Finishing Touches

The output from ggplot is good, but not great. We need to add some pieces to it. The elements of a good graphic are:

  • Headline
  • Chatter
  • The main body
  • Annotations
  • Labels
  • Source line
  • Credit line

That looks like:

Graphics vs visual stories

While the elements above are nearly required in every chart, they aren't when you are making visual stories.

  • When you have a visual story, things like credit lines can become a byline.
  • In visual stories, source lines are often a note at the end of the story.
  • Graphics don’t always get headlines – sometimes just labels, letting the visual story headline carry the load.
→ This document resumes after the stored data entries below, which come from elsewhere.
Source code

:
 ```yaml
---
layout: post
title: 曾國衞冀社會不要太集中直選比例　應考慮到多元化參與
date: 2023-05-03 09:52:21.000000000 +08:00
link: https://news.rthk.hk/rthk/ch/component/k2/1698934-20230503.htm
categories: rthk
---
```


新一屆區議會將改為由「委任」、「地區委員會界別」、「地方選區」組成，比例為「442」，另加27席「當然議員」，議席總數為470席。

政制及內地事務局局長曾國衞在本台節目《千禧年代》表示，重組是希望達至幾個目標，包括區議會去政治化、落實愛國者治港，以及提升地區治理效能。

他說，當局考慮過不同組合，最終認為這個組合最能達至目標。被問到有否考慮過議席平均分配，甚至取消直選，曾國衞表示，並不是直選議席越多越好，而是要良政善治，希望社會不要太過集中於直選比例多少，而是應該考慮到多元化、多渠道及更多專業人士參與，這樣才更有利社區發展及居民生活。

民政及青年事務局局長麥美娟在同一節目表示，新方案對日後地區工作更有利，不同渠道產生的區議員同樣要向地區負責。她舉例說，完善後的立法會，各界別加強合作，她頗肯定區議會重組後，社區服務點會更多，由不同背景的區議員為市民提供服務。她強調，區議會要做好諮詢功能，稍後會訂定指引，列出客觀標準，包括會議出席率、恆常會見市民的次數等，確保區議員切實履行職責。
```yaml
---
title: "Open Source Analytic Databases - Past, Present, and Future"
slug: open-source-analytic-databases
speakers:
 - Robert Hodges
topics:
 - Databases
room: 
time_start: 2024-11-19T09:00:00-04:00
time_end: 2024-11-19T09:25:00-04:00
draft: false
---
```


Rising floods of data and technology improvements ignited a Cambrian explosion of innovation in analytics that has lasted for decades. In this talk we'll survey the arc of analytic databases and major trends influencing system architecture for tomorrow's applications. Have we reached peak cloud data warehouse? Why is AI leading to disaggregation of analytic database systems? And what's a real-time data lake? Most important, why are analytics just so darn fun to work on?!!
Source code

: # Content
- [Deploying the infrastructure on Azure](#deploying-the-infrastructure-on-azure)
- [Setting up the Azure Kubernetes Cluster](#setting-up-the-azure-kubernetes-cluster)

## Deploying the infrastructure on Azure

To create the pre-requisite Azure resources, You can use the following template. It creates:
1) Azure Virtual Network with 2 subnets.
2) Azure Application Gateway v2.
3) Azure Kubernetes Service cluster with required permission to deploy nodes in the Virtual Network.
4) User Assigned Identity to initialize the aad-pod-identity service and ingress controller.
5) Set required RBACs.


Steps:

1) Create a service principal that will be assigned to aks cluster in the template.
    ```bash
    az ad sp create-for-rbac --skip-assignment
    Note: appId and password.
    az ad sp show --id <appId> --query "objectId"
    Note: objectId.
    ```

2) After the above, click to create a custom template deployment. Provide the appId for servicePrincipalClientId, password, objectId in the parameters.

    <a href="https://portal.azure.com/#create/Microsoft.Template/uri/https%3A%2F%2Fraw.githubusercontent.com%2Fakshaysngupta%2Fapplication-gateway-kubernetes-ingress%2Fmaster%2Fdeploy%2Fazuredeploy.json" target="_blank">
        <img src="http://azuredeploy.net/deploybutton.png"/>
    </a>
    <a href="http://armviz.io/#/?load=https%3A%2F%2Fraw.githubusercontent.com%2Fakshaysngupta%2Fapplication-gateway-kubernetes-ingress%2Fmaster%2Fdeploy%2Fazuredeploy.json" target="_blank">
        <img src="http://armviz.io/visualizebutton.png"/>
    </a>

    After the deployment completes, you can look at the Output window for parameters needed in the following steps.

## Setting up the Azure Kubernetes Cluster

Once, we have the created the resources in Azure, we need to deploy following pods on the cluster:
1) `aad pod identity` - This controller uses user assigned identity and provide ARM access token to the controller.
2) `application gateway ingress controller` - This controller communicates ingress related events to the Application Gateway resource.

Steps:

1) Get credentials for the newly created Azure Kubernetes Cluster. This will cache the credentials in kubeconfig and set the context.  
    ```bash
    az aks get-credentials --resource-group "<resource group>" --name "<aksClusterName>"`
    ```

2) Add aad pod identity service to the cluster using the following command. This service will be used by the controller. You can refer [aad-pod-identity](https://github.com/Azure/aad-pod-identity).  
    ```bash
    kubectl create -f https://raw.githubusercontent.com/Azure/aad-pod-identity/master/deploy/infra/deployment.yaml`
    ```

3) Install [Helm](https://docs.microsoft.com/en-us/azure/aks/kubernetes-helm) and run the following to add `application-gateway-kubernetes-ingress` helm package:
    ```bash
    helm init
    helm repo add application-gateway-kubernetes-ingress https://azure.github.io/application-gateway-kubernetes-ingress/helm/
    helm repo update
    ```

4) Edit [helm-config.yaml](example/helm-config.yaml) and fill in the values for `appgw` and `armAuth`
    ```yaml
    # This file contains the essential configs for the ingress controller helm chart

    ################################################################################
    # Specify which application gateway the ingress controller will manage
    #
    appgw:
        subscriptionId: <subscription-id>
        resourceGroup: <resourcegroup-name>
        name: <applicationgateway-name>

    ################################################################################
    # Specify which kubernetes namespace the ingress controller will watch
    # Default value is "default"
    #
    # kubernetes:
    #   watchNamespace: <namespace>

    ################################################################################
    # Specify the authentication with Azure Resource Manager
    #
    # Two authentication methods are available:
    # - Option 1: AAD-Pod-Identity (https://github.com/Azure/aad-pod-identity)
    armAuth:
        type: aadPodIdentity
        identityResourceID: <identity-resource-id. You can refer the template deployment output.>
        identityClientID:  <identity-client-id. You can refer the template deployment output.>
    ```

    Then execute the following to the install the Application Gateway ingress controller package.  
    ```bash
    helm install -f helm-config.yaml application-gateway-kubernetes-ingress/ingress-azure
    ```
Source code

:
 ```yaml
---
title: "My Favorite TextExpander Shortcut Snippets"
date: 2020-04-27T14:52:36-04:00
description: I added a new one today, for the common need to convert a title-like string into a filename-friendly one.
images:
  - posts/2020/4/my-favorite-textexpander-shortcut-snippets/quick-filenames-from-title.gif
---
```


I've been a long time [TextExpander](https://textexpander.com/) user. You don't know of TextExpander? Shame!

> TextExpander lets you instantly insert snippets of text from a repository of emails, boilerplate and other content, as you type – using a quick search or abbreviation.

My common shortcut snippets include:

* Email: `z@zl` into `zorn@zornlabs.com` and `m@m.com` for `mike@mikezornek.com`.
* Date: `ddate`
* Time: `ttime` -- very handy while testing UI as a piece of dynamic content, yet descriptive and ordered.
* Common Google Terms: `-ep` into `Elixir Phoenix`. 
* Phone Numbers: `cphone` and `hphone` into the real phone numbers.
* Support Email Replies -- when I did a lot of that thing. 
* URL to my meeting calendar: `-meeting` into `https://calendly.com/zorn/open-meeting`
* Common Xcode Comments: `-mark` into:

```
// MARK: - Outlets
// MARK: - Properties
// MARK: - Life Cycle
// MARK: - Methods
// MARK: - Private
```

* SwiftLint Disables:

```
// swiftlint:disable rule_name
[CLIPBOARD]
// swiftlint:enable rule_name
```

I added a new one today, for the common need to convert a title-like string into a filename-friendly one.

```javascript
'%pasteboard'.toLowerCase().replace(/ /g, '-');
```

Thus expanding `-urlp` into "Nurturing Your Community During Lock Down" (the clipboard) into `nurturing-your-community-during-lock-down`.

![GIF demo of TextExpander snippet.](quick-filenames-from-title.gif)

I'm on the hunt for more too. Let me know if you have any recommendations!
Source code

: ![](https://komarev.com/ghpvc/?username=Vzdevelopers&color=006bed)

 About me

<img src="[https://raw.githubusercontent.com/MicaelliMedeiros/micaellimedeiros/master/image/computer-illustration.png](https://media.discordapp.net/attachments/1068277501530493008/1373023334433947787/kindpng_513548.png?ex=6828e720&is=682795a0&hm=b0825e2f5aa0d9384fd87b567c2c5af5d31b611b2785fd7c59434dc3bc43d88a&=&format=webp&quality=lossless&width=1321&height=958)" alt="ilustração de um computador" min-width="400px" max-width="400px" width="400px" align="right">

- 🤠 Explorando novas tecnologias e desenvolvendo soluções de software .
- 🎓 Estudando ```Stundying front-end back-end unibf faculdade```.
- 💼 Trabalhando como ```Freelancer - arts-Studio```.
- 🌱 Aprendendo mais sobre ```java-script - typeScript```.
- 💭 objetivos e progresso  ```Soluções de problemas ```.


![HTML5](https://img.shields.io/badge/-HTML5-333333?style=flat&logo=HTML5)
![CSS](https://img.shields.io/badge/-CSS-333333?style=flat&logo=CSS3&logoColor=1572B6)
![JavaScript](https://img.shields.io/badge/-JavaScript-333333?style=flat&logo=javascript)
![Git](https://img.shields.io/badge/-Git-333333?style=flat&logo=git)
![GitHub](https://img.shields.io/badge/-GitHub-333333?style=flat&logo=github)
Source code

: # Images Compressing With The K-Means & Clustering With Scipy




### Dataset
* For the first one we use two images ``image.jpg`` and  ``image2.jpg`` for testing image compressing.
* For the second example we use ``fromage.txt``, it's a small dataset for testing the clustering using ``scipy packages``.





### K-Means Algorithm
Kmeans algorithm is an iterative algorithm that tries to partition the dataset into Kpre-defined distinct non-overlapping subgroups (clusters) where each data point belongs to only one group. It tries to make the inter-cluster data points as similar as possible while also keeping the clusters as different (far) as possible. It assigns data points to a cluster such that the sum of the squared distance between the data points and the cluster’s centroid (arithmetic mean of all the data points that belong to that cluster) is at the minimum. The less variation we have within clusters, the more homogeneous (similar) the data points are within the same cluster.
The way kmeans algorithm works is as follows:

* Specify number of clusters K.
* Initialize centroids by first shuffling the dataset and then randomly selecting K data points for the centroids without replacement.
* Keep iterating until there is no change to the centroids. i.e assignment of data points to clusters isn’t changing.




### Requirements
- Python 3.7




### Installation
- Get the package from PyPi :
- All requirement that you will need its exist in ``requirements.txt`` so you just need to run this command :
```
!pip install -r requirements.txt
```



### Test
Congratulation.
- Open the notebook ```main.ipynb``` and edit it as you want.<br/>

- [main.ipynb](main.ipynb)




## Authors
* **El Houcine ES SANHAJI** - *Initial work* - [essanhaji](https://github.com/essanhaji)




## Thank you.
An example from The Upshot. Note how the charts don't have headlines, source or credit lines.

Getting ggplot closer to output

Let's explore fixing up ggplot's output before we send it to a finishing program like Adobe Illustrator. We'll need a graphic to work with first.


In [1]:
library(lubridate)
library(dplyr)
library(ggplot2)

unlcrime <- read.csv("../../Data/unlcrime.csv", na.string = "NA")

crimesbymonth <- unlcrime %>% mutate(
    shortdate = format(as.POSIXct(Reported, format="%Y-%m-%d")),
    month = floor_date(ymd(shortdate), "month"),
    category = ifelse(Incident.Code == "ALCOHOL - MINOR IN POSSESSION" | Incident.Code == "ALCOHOL - DRUNK" | Incident.Code == "ALCOHOL - DWI" | Incident.Code == "ALCOHOL - BUY/PROCURE FOR MINORS" | Incident.Code == "ALCOHOL - CONSUMPTION IN PUBLIC", "Alcohol",       
               ifelse(Incident.Code == "NARCOTICS - POSSESSION" | Incident.Code == "NARCOTICS - OTHER" | Incident.Code == "NARCOTICS - SALE/DELIVER", "Narcotics", "Other"))
) %>% group_by(category, month) %>% summarize(
    count = n()
    )

crimescount <- unlcrime %>% mutate(
    shortdate = format(as.POSIXct(Reported, format="%Y-%m-%d")),
    month = floor_date(ymd(shortdate), "month"),
) %>% group_by(month) %>% summarize(
    count = n()
    )

percents <- crimesbymonth %>% 
    inner_join(crimescount, by="month") %>%
    mutate(percentage = (count.x/count.y)*100)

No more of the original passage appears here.